What the exercise asks. Output the records again verbatim.

Supplied data Start Marker

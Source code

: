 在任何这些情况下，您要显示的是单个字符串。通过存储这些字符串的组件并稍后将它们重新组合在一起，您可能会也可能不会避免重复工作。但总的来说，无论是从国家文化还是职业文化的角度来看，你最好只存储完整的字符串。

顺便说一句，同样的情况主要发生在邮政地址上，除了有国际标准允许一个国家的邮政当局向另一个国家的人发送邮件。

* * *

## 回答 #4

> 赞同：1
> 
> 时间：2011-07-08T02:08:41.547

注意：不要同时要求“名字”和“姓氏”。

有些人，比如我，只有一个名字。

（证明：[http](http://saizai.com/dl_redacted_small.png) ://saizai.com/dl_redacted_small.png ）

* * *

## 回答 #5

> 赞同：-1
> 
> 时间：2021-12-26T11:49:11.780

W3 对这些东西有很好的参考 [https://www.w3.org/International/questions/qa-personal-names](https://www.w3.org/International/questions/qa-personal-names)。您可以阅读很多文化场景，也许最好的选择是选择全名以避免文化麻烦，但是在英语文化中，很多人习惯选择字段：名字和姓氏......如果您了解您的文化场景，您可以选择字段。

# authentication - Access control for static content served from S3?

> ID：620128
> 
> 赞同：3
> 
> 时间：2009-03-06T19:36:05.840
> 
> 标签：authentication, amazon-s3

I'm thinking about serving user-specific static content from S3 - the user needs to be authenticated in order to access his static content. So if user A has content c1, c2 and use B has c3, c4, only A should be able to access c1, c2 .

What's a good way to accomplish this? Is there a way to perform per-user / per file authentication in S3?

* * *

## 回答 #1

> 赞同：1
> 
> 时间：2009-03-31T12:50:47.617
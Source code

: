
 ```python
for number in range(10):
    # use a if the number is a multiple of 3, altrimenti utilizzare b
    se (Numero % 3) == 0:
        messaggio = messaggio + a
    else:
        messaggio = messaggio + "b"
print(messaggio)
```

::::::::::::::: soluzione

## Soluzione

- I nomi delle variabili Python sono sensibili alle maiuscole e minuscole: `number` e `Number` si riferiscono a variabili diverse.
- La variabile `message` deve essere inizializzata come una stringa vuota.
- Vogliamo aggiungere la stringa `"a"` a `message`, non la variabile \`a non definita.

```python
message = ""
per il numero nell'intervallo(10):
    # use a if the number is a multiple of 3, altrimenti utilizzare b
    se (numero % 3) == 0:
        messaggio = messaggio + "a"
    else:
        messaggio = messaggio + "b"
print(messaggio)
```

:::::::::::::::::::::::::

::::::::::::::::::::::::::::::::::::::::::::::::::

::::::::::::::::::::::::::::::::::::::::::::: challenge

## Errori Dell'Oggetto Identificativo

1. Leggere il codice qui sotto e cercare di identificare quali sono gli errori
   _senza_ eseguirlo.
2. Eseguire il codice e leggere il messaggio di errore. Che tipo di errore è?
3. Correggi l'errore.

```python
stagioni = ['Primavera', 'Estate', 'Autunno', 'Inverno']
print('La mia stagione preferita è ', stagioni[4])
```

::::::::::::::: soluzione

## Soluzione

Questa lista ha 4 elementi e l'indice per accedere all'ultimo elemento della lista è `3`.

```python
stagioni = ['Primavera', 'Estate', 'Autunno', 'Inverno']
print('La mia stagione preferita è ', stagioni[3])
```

Supplied data End Marker

Completed task.
Source code

: 在任何这些情况下，您要显示的是单个字符串。通过存储这些字符串的组件并稍后将它们重新组合在一起，您可能会也可能不会避免重复工作。但总的来说，无论是从国家文化还是职业文化的角度来看，你最好只存储完整的字符串。

顺便说一句，同样的情况主要发生在邮政地址上，除了有国际标准允许一个国家的邮政当局向另一个国家的人发送邮件。

* * *

## 回答 #4

> 赞同：1
> 
> 时间：2011-07-08T02:08:41.547

注意：不要同时要求“名字”和“姓氏”。

有些人，比如我，只有一个名字。

（证明：[http](http://saizai.com/dl_redacted_small.png) ://saizai.com/dl_redacted_small.png ）

* * *

## 回答 #5

> 赞同：-1
> 
> 时间：2021-12-26T11:49:11.780

W3 对这些东西有很好的参考 [https://www.w3.org/International/questions/qa-personal-names](https://www.w3.org/International/questions/qa-personal-names)。您可以阅读很多文化场景，也许最好的选择是选择全名以避免文化麻烦，但是在英语文化中，很多人习惯选择字段：名字和姓氏......如果您了解您的文化场景，您可以选择字段。

# authentication - Access control for static content served from S3?

> ID：620128
> 
> 赞同：3
> 
> 时间：2009-03-06T19:36:05.840
> 
> 标签：authentication, amazon-s3

I'm thinking about serving user-specific static content from S3 - the user needs to be authenticated in order to access his static content. So if user A has content c1, c2 and use B has c3, c4, only A should be able to access c1, c2 .

What's a good way to accomplish this? Is there a way to perform per-user / per file authentication in S3?

* * *

## 回答 #1

> 赞同：1
> 
> 时间：2009-03-31T12:50:47.617
Source code

:
 ```python
for number in range(10):
    # use a if the number is a multiple of 3, altrimenti utilizzare b
    se (Numero % 3) == 0:
        messaggio = messaggio + a
    else:
        messaggio = messaggio + "b"
print(messaggio)
```

::::::::::::::: soluzione

## Soluzione

- I nomi delle variabili Python sono sensibili alle maiuscole e minuscole: `number` e `Number` si riferiscono a variabili diverse.
- La variabile `message` deve essere inizializzata come una stringa vuota.
- Vogliamo aggiungere la stringa `"a"` a `message`, non la variabile \`a non definita.

```python
message = ""
per il numero nell'intervallo(10):
    # use a if the number is a multiple of 3, altrimenti utilizzare b
    se (numero % 3) == 0:
        messaggio = messaggio + "a"
    else:
        messaggio = messaggio + "b"
print(messaggio)
```

:::::::::::::::::::::::::

::::::::::::::::::::::::::::::::::::::::::::::::::

::::::::::::::::::::::::::::::::::::::::::::: challenge

## Errori Dell'Oggetto Identificativo

1. Leggere il codice qui sotto e cercare di identificare quali sono gli errori
   _senza_ eseguirlo.
2. Eseguire il codice e leggere il messaggio di errore. Che tipo di errore è?
3. Correggi l'errore.

```python
stagioni = ['Primavera', 'Estate', 'Autunno', 'Inverno']
print('La mia stagione preferita è ', stagioni[4])
```

::::::::::::::: soluzione

## Soluzione

Questa lista ha 4 elementi e l'indice per accedere all'ultimo elemento della lista è `3`.

```python
stagioni = ['Primavera', 'Estate', 'Autunno', 'Inverno']
print('La mia stagione preferita è ', stagioni[3])
```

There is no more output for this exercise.